[Extracted data entries]
+ + + +
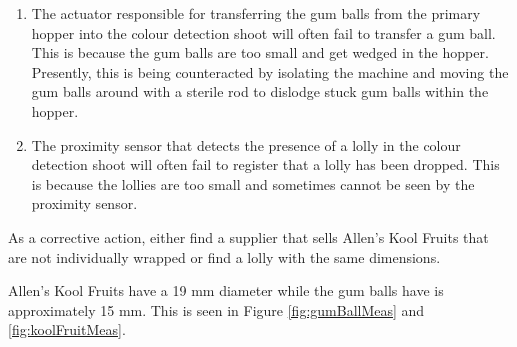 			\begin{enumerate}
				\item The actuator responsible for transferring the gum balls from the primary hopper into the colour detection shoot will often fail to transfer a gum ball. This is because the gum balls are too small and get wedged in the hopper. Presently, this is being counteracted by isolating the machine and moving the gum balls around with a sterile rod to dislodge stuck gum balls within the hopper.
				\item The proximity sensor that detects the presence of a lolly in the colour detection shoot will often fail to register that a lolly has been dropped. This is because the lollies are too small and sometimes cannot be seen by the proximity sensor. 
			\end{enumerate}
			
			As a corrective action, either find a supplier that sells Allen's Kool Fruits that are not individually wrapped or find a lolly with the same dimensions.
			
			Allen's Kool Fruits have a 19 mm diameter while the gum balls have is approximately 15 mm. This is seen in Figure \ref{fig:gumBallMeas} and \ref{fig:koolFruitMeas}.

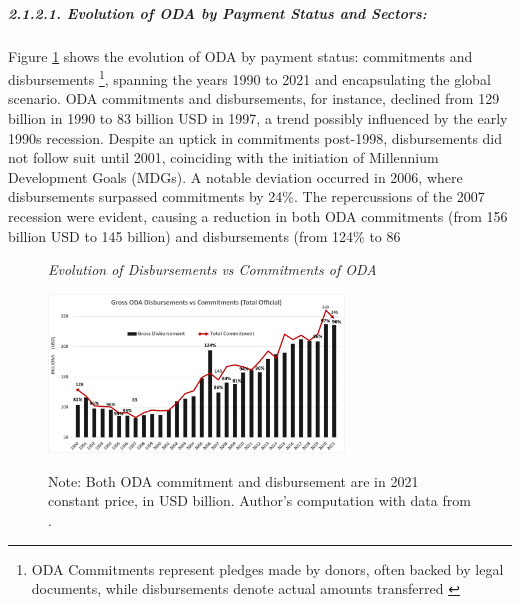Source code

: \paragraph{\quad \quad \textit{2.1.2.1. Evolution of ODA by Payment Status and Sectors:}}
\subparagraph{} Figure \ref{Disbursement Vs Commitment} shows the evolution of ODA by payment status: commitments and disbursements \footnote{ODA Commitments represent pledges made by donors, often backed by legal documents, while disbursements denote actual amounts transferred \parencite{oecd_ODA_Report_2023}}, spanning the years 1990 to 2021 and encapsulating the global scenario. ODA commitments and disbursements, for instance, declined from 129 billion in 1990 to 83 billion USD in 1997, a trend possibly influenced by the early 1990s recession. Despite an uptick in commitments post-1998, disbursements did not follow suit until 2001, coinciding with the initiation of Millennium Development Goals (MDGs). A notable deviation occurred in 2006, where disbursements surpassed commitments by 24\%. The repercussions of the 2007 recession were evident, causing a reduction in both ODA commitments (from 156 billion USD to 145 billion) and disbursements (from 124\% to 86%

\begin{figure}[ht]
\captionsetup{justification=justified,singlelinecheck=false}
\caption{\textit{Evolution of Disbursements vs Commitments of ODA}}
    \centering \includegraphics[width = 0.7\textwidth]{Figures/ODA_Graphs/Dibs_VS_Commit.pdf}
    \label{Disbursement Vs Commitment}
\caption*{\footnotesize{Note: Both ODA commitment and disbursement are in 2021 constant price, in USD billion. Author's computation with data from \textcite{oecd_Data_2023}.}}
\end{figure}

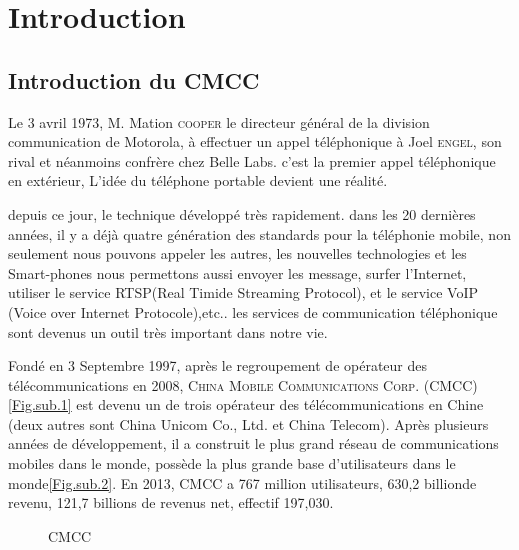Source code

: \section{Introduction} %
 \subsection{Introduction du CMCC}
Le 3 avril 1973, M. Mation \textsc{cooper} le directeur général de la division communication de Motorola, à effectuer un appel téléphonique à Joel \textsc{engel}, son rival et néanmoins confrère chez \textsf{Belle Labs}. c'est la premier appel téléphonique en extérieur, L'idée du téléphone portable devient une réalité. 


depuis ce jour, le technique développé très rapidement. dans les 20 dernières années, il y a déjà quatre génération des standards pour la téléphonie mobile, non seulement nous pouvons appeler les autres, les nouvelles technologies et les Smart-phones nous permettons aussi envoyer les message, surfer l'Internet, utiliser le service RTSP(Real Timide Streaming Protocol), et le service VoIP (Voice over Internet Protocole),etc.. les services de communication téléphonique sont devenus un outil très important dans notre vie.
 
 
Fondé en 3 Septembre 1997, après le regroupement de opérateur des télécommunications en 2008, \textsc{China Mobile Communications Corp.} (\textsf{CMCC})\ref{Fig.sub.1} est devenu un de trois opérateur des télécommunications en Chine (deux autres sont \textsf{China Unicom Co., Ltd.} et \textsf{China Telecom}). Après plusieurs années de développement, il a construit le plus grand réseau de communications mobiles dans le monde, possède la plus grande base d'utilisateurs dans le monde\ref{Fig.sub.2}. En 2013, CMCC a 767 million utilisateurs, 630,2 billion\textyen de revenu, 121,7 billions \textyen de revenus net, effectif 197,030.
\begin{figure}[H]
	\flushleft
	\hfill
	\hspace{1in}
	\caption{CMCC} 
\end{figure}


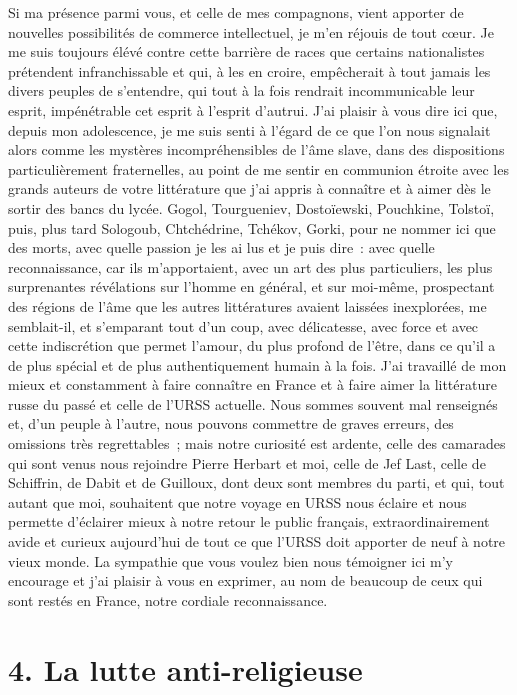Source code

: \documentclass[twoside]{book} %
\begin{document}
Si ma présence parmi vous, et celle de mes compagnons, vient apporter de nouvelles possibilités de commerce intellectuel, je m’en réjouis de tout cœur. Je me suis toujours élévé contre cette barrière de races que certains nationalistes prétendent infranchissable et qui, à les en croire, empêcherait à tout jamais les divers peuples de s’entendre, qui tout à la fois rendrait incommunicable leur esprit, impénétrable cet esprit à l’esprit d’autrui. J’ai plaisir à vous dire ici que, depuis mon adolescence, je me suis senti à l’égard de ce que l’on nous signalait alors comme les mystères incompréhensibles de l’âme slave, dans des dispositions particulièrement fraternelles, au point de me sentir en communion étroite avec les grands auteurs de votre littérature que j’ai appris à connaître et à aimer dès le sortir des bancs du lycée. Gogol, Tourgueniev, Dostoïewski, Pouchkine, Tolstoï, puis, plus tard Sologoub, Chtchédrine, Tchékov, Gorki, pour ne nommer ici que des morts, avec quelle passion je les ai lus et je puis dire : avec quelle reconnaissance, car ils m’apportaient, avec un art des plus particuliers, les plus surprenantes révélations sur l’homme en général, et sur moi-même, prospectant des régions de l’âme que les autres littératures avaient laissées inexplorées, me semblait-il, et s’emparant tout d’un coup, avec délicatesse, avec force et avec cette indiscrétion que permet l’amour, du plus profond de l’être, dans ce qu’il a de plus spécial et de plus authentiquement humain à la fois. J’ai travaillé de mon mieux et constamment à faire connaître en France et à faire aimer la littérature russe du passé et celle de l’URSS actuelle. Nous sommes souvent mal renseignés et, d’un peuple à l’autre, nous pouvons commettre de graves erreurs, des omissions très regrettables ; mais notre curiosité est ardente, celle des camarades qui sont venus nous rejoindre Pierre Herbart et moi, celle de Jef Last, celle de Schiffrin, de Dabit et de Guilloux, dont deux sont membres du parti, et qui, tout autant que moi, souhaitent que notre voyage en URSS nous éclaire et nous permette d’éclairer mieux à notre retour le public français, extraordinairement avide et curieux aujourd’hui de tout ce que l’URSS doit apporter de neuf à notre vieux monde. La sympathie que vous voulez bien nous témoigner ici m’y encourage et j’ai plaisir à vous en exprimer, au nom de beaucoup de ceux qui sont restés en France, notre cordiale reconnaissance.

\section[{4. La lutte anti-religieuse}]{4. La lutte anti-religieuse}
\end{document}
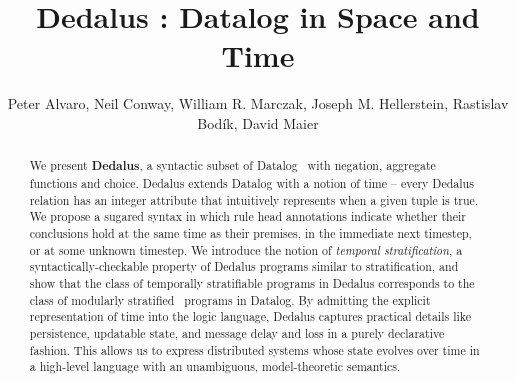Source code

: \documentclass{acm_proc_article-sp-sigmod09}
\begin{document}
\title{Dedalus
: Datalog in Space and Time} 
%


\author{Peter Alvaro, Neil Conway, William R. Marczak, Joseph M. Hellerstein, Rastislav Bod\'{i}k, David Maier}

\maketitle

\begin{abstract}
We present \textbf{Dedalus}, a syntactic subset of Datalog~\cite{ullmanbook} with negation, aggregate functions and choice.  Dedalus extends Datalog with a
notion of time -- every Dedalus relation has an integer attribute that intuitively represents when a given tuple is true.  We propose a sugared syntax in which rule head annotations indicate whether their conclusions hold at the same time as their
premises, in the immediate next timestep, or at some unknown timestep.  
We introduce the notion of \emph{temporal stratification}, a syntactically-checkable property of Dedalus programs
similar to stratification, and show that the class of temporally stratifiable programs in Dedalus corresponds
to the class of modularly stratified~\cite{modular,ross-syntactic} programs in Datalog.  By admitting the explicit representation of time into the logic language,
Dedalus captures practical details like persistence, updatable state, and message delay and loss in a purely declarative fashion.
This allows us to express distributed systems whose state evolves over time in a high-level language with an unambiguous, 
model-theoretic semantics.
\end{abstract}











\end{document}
+ + + +
# Exercise:
Among the records above, find each line containing the string "over" and copy it.

# Result of this task:
depuis ce jour, le technique développé très rapidement. dans les 20 dernières années, il y a déjà quatre génération des standards pour la téléphonie mobile, non seulement nous pouvons appeler les autres, les nouvelles technologies et les Smart-phones nous permettons aussi envoyer les message, surfer l'Internet, utiliser le service RTSP(Real Timide Streaming Protocol), et le service VoIP (Voice over Internet Protocole),etc.. les services de communication téléphonique sont devenus un outil très important dans notre vie.
This allows us to express distributed systems whose state evolves over time in a high-level language with an unambiguous, 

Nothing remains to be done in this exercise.